**DIRECTIONS**
Nothing but the lines from the start of the records below through the line that has "be configured that" should appear, each exactly as given.

*** Opening of DATA FOR ANALYSIS ***

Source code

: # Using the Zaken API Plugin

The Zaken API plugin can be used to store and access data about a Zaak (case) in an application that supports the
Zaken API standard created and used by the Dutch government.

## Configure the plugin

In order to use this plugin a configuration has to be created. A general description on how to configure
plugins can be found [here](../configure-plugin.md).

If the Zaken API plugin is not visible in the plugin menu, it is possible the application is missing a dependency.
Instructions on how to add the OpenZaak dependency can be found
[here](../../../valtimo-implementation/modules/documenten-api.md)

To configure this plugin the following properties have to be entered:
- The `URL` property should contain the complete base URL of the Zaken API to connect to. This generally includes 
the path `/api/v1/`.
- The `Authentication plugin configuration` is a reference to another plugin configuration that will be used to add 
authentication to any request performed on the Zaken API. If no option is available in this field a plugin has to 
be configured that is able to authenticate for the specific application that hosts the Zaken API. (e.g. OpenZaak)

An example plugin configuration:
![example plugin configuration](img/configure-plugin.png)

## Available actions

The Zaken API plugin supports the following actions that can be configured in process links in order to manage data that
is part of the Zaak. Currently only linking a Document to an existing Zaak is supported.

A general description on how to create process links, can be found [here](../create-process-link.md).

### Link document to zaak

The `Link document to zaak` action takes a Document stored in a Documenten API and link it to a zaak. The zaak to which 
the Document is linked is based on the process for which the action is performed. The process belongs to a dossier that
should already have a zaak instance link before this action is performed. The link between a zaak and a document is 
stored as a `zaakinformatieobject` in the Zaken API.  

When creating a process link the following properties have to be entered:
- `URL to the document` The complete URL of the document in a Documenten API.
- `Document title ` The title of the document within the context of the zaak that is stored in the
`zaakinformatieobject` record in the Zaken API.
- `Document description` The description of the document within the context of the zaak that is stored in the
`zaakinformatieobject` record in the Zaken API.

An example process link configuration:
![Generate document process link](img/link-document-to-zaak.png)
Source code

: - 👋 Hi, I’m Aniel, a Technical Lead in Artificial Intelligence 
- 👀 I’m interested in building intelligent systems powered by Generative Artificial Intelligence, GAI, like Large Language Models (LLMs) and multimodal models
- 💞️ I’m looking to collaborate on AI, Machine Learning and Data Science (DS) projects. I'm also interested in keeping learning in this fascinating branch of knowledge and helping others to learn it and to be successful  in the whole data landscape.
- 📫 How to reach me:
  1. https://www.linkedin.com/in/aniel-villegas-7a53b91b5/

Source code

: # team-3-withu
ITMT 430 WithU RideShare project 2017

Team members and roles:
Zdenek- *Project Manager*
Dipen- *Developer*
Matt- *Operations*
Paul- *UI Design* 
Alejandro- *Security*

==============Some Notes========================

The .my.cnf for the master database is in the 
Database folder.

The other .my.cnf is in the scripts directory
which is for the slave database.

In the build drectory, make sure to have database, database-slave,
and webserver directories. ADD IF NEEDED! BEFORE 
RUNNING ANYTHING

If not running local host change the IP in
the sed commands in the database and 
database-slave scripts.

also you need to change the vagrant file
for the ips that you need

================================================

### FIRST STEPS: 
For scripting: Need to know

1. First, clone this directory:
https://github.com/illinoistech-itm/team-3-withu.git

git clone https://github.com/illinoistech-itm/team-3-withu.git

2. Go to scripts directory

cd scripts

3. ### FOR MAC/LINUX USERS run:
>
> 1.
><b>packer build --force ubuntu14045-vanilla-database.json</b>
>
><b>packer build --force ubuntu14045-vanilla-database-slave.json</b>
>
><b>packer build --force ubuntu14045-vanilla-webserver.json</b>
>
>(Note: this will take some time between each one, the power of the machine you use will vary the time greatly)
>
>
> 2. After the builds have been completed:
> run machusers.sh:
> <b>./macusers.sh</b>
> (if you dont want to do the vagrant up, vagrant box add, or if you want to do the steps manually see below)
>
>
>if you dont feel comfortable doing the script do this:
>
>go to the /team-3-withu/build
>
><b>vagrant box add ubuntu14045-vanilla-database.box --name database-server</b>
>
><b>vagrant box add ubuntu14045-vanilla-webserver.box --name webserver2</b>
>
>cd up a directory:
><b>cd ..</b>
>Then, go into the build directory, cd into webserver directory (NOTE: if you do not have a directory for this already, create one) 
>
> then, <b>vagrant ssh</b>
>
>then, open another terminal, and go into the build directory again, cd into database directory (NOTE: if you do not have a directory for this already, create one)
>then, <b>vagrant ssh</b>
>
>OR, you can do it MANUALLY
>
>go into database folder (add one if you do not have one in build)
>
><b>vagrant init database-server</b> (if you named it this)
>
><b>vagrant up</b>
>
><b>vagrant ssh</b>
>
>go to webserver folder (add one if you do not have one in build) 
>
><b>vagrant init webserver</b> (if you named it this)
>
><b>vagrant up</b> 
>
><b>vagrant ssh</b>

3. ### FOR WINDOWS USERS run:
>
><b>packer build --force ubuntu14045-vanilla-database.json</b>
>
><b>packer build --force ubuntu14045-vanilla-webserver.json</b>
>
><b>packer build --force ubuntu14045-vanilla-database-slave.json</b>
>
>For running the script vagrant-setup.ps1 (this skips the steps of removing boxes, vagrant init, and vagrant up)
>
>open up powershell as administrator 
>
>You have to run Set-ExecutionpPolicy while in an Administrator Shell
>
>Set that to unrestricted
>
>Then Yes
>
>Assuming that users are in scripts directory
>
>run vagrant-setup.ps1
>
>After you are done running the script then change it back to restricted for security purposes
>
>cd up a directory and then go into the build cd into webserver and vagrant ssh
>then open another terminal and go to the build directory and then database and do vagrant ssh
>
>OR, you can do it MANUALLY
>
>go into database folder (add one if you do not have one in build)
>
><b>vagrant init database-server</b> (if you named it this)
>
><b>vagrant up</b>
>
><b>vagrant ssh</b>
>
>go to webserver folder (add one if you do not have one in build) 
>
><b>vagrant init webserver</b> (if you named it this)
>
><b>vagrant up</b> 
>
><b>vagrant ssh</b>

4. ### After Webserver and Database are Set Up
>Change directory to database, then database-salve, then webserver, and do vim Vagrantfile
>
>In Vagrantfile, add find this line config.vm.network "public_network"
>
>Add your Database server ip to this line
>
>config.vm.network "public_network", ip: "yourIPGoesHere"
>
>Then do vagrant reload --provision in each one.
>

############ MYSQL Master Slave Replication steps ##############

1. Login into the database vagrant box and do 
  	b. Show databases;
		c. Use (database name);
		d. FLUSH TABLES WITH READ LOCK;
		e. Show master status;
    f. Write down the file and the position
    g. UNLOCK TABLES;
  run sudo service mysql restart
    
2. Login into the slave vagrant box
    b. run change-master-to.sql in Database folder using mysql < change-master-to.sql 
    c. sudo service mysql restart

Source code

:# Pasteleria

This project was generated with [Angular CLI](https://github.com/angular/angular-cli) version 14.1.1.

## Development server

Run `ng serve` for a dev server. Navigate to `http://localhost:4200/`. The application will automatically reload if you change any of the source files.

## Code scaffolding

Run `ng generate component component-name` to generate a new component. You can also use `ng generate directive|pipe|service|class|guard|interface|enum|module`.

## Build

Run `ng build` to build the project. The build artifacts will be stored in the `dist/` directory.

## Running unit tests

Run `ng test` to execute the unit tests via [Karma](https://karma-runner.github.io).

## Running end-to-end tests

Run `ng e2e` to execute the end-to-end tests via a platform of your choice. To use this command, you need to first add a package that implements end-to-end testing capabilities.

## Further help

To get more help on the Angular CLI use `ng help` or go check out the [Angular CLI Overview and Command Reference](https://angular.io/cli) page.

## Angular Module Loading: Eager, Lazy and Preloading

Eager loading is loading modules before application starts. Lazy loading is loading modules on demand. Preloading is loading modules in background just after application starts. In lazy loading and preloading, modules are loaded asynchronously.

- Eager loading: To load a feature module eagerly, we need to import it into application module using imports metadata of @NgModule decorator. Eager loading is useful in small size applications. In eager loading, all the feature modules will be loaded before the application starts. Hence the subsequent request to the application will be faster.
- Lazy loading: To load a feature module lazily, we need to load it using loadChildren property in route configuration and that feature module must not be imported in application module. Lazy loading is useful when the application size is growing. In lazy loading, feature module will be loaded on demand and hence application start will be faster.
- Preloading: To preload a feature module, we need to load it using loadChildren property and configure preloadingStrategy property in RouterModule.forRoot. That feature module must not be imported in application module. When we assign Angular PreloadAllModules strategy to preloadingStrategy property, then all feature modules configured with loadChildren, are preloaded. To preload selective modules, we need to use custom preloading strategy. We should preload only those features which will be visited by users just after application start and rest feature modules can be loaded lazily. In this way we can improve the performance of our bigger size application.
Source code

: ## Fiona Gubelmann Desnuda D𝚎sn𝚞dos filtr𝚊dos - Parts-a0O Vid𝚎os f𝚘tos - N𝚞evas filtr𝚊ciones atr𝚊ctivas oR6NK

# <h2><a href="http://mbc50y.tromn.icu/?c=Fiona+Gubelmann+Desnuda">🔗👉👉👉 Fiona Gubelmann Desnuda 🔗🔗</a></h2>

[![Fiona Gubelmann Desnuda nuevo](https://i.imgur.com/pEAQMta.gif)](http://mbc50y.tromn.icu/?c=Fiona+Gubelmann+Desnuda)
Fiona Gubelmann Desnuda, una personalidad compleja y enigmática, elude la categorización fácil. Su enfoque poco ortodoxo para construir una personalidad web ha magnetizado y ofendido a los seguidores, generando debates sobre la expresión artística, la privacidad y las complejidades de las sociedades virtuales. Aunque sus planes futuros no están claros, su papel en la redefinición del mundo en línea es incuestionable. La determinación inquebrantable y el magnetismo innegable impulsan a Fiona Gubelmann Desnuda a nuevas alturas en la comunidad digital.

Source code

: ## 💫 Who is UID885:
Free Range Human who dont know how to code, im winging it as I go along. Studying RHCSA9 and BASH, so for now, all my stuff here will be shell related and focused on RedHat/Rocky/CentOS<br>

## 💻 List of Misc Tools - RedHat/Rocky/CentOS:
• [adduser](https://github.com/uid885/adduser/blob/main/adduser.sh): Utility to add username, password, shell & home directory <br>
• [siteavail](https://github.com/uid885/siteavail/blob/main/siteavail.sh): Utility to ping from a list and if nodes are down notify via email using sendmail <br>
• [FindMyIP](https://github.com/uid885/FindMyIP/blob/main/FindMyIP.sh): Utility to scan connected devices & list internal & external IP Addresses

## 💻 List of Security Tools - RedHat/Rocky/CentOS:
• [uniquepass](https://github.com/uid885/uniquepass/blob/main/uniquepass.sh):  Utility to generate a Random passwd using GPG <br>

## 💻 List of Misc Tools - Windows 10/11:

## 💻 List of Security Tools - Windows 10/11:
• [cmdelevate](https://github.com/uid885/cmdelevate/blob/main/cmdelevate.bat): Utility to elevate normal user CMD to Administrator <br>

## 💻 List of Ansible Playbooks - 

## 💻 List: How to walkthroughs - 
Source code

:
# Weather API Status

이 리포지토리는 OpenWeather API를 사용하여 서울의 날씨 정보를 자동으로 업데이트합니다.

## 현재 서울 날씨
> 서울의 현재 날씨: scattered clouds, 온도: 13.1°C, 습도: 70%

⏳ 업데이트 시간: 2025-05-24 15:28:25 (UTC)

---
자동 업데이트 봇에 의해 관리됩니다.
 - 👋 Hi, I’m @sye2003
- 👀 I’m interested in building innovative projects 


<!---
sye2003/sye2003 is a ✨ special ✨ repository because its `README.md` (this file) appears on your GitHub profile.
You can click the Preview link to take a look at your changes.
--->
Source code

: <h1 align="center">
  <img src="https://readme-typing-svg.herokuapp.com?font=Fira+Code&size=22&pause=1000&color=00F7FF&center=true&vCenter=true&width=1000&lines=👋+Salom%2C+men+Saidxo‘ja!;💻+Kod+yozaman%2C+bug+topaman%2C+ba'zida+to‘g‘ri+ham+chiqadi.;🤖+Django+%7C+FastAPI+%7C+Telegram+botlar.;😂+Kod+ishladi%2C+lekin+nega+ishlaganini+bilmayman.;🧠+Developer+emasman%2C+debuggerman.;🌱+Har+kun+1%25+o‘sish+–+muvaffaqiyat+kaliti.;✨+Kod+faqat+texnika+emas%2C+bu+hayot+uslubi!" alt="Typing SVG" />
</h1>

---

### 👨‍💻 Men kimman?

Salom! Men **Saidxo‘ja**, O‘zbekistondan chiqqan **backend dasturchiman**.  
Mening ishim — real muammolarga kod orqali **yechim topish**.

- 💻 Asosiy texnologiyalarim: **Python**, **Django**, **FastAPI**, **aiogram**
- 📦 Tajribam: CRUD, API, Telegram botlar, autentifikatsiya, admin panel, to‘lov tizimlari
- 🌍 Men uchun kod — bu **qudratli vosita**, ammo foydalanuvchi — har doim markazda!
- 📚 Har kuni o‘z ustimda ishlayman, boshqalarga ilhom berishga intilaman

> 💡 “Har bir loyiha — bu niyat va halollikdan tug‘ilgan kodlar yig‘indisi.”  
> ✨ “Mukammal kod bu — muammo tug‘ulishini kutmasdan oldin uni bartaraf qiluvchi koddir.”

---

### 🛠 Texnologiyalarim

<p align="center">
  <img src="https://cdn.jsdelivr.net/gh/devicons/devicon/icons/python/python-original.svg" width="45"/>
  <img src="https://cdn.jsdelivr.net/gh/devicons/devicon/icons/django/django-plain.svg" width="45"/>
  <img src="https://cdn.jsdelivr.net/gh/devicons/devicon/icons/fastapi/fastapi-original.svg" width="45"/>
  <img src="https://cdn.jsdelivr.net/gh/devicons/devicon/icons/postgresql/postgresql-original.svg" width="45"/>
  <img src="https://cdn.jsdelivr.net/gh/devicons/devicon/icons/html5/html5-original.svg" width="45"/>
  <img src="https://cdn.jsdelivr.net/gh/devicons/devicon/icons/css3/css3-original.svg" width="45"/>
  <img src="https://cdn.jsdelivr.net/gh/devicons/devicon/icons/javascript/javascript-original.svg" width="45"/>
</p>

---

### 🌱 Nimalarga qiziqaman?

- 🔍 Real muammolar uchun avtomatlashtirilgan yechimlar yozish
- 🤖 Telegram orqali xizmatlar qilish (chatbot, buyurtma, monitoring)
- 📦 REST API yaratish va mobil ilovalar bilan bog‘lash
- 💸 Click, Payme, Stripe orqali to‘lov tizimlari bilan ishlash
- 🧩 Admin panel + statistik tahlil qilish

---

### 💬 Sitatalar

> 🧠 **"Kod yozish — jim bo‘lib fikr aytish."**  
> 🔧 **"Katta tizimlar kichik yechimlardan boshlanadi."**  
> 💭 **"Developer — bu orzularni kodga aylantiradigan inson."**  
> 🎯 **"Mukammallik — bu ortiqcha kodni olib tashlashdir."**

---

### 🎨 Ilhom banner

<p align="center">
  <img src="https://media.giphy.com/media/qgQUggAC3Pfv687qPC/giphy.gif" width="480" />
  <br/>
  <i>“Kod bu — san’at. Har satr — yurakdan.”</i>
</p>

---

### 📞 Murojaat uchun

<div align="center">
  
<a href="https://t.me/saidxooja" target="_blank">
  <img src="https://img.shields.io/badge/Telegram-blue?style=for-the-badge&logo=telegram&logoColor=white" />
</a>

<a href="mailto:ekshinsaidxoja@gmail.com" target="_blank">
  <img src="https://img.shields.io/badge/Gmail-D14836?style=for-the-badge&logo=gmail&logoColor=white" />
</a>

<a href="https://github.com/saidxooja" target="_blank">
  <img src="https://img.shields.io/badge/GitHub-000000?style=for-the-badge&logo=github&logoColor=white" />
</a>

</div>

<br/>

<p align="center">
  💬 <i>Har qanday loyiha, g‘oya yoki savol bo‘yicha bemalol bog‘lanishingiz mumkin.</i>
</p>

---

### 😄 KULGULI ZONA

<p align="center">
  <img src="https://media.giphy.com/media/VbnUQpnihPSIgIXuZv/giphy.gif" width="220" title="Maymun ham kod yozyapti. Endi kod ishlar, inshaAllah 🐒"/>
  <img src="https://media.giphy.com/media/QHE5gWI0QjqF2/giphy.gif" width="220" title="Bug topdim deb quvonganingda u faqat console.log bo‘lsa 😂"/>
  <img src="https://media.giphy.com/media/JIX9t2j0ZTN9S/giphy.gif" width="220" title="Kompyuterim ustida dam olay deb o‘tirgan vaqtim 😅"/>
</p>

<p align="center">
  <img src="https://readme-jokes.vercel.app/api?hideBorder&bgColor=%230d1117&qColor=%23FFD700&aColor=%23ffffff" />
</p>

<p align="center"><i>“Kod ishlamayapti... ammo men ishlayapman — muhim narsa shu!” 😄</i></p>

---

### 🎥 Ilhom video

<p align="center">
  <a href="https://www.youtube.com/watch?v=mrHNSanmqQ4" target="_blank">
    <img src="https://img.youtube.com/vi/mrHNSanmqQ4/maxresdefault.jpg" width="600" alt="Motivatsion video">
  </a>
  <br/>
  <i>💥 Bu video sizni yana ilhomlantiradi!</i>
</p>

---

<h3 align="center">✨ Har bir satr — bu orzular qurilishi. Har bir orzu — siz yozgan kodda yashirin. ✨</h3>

*** Close of DATA FOR ANALYSIS ***

**COMPLETED EXERCISE**
Source code

: # Using the Zaken API Plugin

The Zaken API plugin can be used to store and access data about a Zaak (case) in an application that supports the
Zaken API standard created and used by the Dutch government.

## Configure the plugin

In order to use this plugin a configuration has to be created. A general description on how to configure
plugins can be found [here](../configure-plugin.md).

If the Zaken API plugin is not visible in the plugin menu, it is possible the application is missing a dependency.
Instructions on how to add the OpenZaak dependency can be found
[here](../../../valtimo-implementation/modules/documenten-api.md)

To configure this plugin the following properties have to be entered:
- The `URL` property should contain the complete base URL of the Zaken API to connect to. This generally includes 
the path `/api/v1/`.
- The `Authentication plugin configuration` is a reference to another plugin configuration that will be used to add 
authentication to any request performed on the Zaken API. If no option is available in this field a plugin has to 
be configured that is able to authenticate for the specific application that hosts the Zaken API. (e.g. OpenZaak)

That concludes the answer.